What you are asked to do
Word for word, copy out the data below, omitting pictures.

Excerpted data
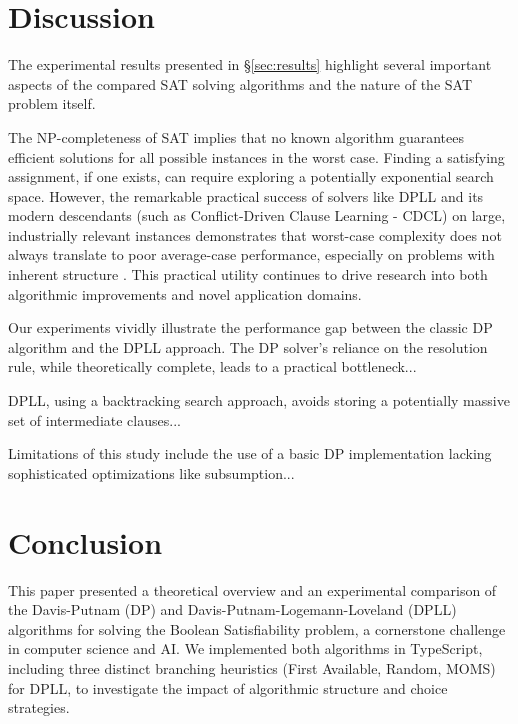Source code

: \documentclass[12pt, a4paper]{article}
\begin{document}
\section{Discussion}
\label{sec:discussion}

The experimental results presented in \S\ref{sec:results} highlight several important aspects of the compared SAT solving algorithms and the nature of the SAT problem itself.

The NP-completeness of SAT implies that no known algorithm guarantees efficient solutions for all possible instances in the worst case. Finding a satisfying assignment, if one exists, can require exploring a potentially exponential search space. However, the remarkable practical success of solvers like DPLL and its modern descendants (such as Conflict-Driven Clause Learning - CDCL) on large, industrially relevant instances demonstrates that worst-case complexity does not always translate to poor average-case performance, especially on problems with inherent structure \cite{Autoblocks}. This practical utility continues to drive research into both algorithmic improvements and novel application domains.

Our experiments vividly illustrate the performance gap between the classic DP algorithm and the DPLL approach. The DP solver's reliance on the resolution rule, while theoretically complete, leads to a practical bottleneck... %

DPLL, using a backtracking search approach, avoids storing a potentially massive set of intermediate clauses... %

Limitations of this study include the use of a basic DP implementation lacking sophisticated optimizations like subsumption... %

\section{Conclusion}
\label{sec:conclusion}

This paper presented a theoretical overview and an experimental comparison of the Davis-Putnam (DP) and Davis-Putnam-Logemann-Loveland (DPLL) algorithms for solving the Boolean Satisfiability problem, a cornerstone challenge in computer science and AI. We implemented both algorithms in TypeScript, including three distinct branching heuristics (First Available, Random, MOMS) for DPLL, to investigate the impact of algorithmic structure and choice strategies.
\end{document}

Problem solution
Source code

: \documentclass[12pt, a4paper]{article}
\begin{document}
\section{Discussion}
\label{sec:discussion}

The experimental results presented in \S\ref{sec:results} highlight several important aspects of the compared SAT solving algorithms and the nature of the SAT problem itself.

The NP-completeness of SAT implies that no known algorithm guarantees efficient solutions for all possible instances in the worst case. Finding a satisfying assignment, if one exists, can require exploring a potentially exponential search space. However, the remarkable practical success of solvers like DPLL and its modern descendants (such as Conflict-Driven Clause Learning - CDCL) on large, industrially relevant instances demonstrates that worst-case complexity does not always translate to poor average-case performance, especially on problems with inherent structure \cite{Autoblocks}. This practical utility continues to drive research into both algorithmic improvements and novel application domains.

Our experiments vividly illustrate the performance gap between the classic DP algorithm and the DPLL approach. The DP solver's reliance on the resolution rule, while theoretically complete, leads to a practical bottleneck... %

DPLL, using a backtracking search approach, avoids storing a potentially massive set of intermediate clauses... %

Limitations of this study include the use of a basic DP implementation lacking sophisticated optimizations like subsumption... %

\section{Conclusion}
\label{sec:conclusion}

This paper presented a theoretical overview and an experimental comparison of the Davis-Putnam (DP) and Davis-Putnam-Logemann-Loveland (DPLL) algorithms for solving the Boolean Satisfiability problem, a cornerstone challenge in computer science and AI. We implemented both algorithms in TypeScript, including three distinct branching heuristics (First Available, Random, MOMS) for DPLL, to investigate the impact of algorithmic structure and choice strategies.
\end{document}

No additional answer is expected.